At 824 292km2, Namibia is the world’s 34th largest country. Therefore, every Namibian should have a piece of land – urban or rural.

Archie Mafeje, my professor at The American University in Cairo, used to argue that Namibia should look like an oil-rich Gulf state.

The point is, despite our enormous resources, we are infamously ranked as having one of the highest levels of inequality (UNDP 2009) globally.

Namibia is increasingly unable to provide for the needs of the majority.


Contemporary Namibian society revolves around symbolism, populist rhetoric and slogans rather than substance – a lot of talk and no action.

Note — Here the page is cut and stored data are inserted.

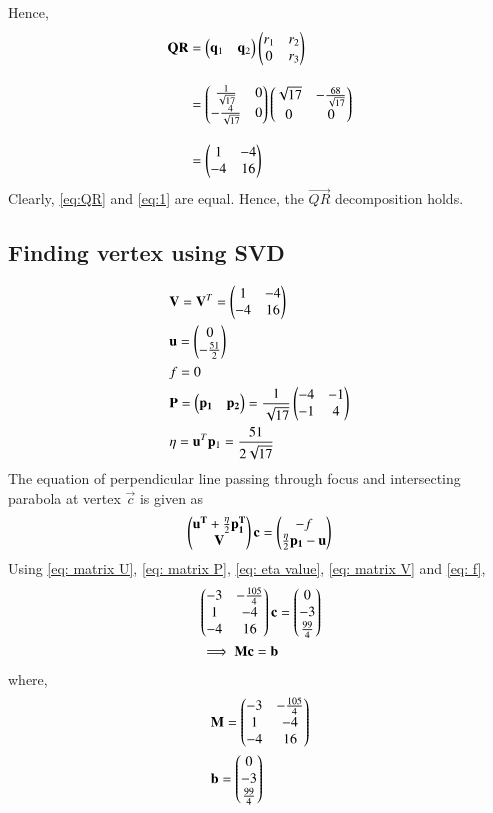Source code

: \documentclass[journal,12pt,twocolumn]{IEEEtran}
\begin{document}
Hence, 
\begin{align}
    \mathbf{QR} &= \begin{pmatrix}\mathbf q_1 & \mathbf q_2\end{pmatrix} \begin{pmatrix}r_1 & r_2\\ 0 & r_3\end{pmatrix}\\[1em]
    &= \begin{pmatrix}\frac{1}{\sqrt{17}} & 0 \\ -\frac{4}{\sqrt{17}} & 0\end{pmatrix} \begin{pmatrix}\sqrt{17} & -\frac{68}{\sqrt{17}}\\0 & 0\end{pmatrix}\\[1em]
    &= \begin{pmatrix}1 & -4\\ -4 & 16\end{pmatrix} \label{eq:QR}
\end{align}
Clearly, \eqref{eq:QR} and \eqref{eq:1} are equal. Hence, the $\vec{QR}$ decomposition holds.
\subsection{Finding vertex using SVD}
\begin{align}
    &\mathbf{V} = \mathbf V^T= \begin{pmatrix}1&-4\\-4&16\end{pmatrix}\label{eq: matrix V}\\ 
    &\mathbf{u} = \begin{pmatrix}0\\-\frac{51}{2}\end{pmatrix}\label{eq: matrix U} \\ 
    &f = 0 \label{eq: f}\\
    &\mathbf{P}=\begin{pmatrix}\mathbf{p_1}&\mathbf{p_2}\end{pmatrix}=\frac{1}{\sqrt{17}}\begin{pmatrix}-4&-1\\ -1 & 4\end{pmatrix}\label{eq: matrix P}\\
    &\eta= \mathbf u^T \mathbf p_1 = \frac{51}{2\sqrt{17}}\label{eq: eta value}
\end{align}
The equation of perpendicular line passing through focus and intersecting parabola at vertex $\vec c$ is given as
\begin{align}
    \begin{pmatrix}\mathbf{u^T}+\frac{\eta}{2}\mathbf{p_1^T} \\ \mathbf{V}\end{pmatrix}\mathbf{c}=\begin{pmatrix}-f \\ \frac{\eta}{2}\mathbf{p_1}-\mathbf{u}\end{pmatrix} 
\end{align}
Using \eqref{eq: matrix U}, \eqref{eq: matrix P}, \eqref{eq: eta value}, \eqref{eq: matrix V} and \eqref{eq: f},
\begin{align}
    &\begin{pmatrix}-3 & -\frac{105}{4}\\1 & -4\\-4 & 16\end{pmatrix}\mathbf c = \begin{pmatrix}0\\-3\\\frac{99}{4}\end{pmatrix}\\
    &\implies \mathbf M \mathbf c= \mathbf b\label{eq: Mc=b}
\end{align}
where, 
\begin{align}
    &\mathbf M = \begin{pmatrix}-3 & -\frac{105}{4}\\1 & -4\\-4 & 16\end{pmatrix}\\
    &\mathbf b = \begin{pmatrix}0\\-3\\\frac{99}{4}\end{pmatrix}
\end{align}
\end{document}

The mass housing scheme has ground to a halt, Tipeeg has failed, land reform flopped from the word go.

Sociologically and economically, these factors rank among the characteristics of a failed state.

Blaming our earthly problems on an increase of one million people doesn’t make sense.

China, with 1,4 billion people, has eliminated extreme poverty guided by its Marxist ideology as opposed to our neo-liberal capitalist ideology.

The point is we have failed our people because we do not have visionary and transformative leaders; now the same people want to be elected to political office again.

They have nothing new to bring to the table. Recycling is good for the environment, but not for politics.

These people should go to their resettlement farms and retire peacefully. And let me leave this highly contested issue of whether population is a boon or bane to our economists and other social scientists.

  • * Alexactus T Kaure is a freelance writer.